La prise de conscience de la catastrophe induite par l'Euro sur l'économie européenne commence à être perçue, que ce soit par les gouvernements ou par les agents privés. De fait, aujourd'hui, le marché des dettes tant publiques que privées, tend à se fractionner, et l'on est revenu à la situation de 2000. Il faut ici rappeler que le marché des dettes était le seul sur lequel on avait pu noter une réelle convergence. Cette dernière est désormais effacée.

Il ne faut donc pas s'étonner si des voix s'élèvent pour demander une baisse du taux de change de l'Euro face au Dollar, et en particulier en France. Mais, si l'économie française qui est l'une des moins intégrées dans la zone Euro pourrait en tirer quelques profits, cela ne résoudrait nullement le problème de l'Italie ou de l'Espagne.

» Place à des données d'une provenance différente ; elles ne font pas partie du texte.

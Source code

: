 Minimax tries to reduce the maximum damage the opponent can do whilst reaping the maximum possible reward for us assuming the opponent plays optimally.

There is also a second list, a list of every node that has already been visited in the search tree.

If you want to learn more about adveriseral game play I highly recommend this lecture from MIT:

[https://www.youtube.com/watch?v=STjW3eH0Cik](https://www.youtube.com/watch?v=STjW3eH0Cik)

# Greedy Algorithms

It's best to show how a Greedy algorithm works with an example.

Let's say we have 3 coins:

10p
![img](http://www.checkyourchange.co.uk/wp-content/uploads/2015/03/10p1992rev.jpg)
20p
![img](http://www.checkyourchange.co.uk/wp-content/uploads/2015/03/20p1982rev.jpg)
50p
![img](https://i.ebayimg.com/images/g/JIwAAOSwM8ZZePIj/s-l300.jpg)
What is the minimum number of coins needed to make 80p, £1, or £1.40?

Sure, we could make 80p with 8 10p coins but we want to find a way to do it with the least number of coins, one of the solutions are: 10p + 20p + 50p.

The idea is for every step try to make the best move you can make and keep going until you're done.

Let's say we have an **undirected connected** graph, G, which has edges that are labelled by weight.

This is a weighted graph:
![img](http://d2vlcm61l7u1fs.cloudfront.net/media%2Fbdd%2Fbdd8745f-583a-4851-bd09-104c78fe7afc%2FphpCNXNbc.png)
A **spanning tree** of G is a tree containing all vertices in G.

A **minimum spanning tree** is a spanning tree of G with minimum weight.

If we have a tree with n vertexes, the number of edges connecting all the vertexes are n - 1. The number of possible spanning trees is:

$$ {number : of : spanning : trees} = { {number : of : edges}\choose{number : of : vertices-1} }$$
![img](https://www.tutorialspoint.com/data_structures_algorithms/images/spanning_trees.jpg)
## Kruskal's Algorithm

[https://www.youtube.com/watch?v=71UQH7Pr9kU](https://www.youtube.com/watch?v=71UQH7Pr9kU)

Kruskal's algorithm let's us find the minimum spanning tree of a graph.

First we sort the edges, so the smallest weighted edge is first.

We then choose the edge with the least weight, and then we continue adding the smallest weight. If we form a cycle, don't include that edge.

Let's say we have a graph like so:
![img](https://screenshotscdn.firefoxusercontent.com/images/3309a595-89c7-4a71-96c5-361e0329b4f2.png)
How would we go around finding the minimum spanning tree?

Or, qui peut croire que la croissance reviendrait en France si ces deux pays sont en dépression ?

Mais, les calculs réalisés au Ministère des Finances, et dont Arnaud Montebourg s'est fait l'écho au début de cette année avec une déclaration importante au journal les Échos, dans une interview sur le site internet , ont l'immense intérêt de montrer de manière incontestable que nous aurions grand intérêt à sortir de l'Euro. Les taux de croissance qui sont indiqués par la DGTP (Direction Générale du Trésor et de la Prévision), soit 1,2 % de croissance la première année et 0,6 % la seconde en cas de dépréciation de 10 % de l'Euro correspondent d'ailleurs aux valeurs «hautes» du modèle qui a été publié en septembre dernier. Nous tablions, pour une dépréciation de 20 % de la monnaie française (et non de l'Euro seulement) sur un gain direct de 2,5 % à 2,8 %, et un gain indirect total de 4,5 % à 6 % par an se répétant pour les 3 premières années .

La seule solution raisonnable, celle qui mettrait fin au cauchemar de l'Euro, serait une dissolution concertée de ce dernier. Il faut souhaiter qu'elle soit prise le plus rapidement possible, car le désastre imposé par l'Euro n'a que trop duré.

La solution dite de «dépréciation» de l'Euro se heurte à plusieurs obstacles. D'une part, on ne «déprécie» pas si simplement la monnaie correspondant à une zone économique qui est en excédent commercial (du fait de l'Allemagne). On peut certes faire l'équivalent d'une «quantitative easing» à l'européenne, c'est-à-dire obliger la Banque Centrale Européenne à racheter des montants importants de dettes publiques pour injecter de la monnaie et, par un processus de marché, comme il y aurait plus d'offre d'euros que de demande, provoquer une baisse du cours par rapport au Dollar et au Yen. Mais, un tel programme rencontrera l'opposition absolue de l'Allemagne. En effet, l'article 88 de la loi fondamentale allemande interdit à la Banque Centrale de prêter à l'État, et la cour de Karlsruhe a statué que les pratiques de la BCE ne doivent pas violer la constitution allemande. D'ailleurs, le problème se pose dès aujourd'hui à propos du programme Outright Monetary Operation envisagé par Mario Draghi, le président de la BCE, dont la légalité au regard de la loi allemande et du statut de la BCE est mise en cause par 6 juges sur 8. Enfin, il faudrait que la BCE adopte de manière claire une politique de ciblage du taux de change (et du taux de change réel par surcroît), ce qu'elle s'est toujours refusée à faire. On peut le déplorer, mais il faut le constater, il n'y a pas de majorité qui permette de faire changer de politique la BCE. Sauf à expulser l'Allemagne de la Zone Euro, rien ne sera possible dans la Zone Euro.

On le mesure alors. La seule solution raisonnable, celle qui mettrait fin au cauchemar de l'Euro, serait une dissolution concertée de ce dernier. Il faut souhaiter qu'elle soit prise le plus rapidement possible, car le désastre imposé par l'Euro n'a que trop duré.